Source texts of formatted documents
::::::::
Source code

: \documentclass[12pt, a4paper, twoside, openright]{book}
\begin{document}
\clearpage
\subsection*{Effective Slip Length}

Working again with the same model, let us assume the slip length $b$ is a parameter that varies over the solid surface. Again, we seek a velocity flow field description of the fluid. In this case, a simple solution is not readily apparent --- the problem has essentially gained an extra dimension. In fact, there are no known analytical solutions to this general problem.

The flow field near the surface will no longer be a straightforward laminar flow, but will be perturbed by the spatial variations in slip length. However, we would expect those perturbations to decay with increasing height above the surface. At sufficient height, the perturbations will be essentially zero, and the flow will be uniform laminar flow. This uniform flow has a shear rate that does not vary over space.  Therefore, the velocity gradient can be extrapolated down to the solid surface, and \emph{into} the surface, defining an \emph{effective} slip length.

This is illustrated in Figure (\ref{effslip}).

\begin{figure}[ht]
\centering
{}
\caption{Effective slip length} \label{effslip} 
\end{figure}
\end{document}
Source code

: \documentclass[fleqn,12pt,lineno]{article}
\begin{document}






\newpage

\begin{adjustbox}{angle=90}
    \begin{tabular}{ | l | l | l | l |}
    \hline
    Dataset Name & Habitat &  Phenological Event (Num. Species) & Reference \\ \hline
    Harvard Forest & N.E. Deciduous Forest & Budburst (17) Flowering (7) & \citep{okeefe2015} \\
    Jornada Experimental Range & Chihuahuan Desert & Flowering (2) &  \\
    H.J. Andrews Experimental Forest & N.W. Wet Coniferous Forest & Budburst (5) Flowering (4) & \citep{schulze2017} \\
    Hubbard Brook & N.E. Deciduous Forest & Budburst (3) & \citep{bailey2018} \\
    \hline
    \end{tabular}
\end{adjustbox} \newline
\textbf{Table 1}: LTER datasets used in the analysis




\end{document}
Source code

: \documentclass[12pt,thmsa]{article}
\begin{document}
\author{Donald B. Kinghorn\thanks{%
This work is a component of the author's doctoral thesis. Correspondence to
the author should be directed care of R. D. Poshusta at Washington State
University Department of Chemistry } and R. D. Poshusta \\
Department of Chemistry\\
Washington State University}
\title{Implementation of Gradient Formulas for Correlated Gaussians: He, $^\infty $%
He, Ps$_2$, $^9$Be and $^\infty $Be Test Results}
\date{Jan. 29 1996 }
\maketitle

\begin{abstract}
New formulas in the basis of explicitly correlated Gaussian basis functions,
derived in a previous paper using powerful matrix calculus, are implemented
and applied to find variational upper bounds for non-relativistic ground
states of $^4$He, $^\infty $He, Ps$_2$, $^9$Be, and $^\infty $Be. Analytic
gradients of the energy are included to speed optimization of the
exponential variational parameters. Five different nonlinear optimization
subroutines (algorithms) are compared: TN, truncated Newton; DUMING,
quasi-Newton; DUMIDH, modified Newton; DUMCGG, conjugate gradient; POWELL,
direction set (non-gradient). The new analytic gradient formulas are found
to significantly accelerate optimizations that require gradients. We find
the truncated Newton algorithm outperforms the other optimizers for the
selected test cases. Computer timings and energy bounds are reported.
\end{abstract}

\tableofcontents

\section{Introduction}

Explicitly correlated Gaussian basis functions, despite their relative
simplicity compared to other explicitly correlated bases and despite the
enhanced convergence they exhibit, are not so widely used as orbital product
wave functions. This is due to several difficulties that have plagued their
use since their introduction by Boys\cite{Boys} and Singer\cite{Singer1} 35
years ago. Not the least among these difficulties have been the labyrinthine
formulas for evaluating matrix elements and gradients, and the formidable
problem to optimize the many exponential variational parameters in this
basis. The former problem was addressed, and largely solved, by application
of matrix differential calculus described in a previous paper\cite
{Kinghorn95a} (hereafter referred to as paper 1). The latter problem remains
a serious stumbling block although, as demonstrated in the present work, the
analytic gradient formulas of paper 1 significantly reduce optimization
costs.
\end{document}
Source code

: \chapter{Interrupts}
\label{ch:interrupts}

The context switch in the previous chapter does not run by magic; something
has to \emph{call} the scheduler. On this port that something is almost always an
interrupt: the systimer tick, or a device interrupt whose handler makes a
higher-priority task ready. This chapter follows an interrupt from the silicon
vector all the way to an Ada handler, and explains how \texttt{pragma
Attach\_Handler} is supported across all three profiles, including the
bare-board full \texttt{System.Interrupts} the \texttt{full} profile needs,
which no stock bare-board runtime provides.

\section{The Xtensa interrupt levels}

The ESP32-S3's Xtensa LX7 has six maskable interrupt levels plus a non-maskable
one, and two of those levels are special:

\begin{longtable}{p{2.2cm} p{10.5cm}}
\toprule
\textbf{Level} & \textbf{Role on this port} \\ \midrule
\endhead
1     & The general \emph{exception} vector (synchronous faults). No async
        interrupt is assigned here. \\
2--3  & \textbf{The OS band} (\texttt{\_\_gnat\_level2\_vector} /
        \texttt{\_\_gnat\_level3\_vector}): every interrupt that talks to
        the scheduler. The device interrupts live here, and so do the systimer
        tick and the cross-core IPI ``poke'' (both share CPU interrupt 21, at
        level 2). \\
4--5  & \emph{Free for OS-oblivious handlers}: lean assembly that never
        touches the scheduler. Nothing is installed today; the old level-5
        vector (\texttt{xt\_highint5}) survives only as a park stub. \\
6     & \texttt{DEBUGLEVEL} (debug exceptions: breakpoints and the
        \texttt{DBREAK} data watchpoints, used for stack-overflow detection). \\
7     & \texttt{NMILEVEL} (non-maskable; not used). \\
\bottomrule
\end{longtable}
::::::::
# [DIRECTIONS FOR THIS TASK]
Wherever the word "adjustbox" appears in the records above, copy that line.

# [RESULT FOR THIS EXERCISE]
\begin{adjustbox}{angle=90}
\end{adjustbox} \newline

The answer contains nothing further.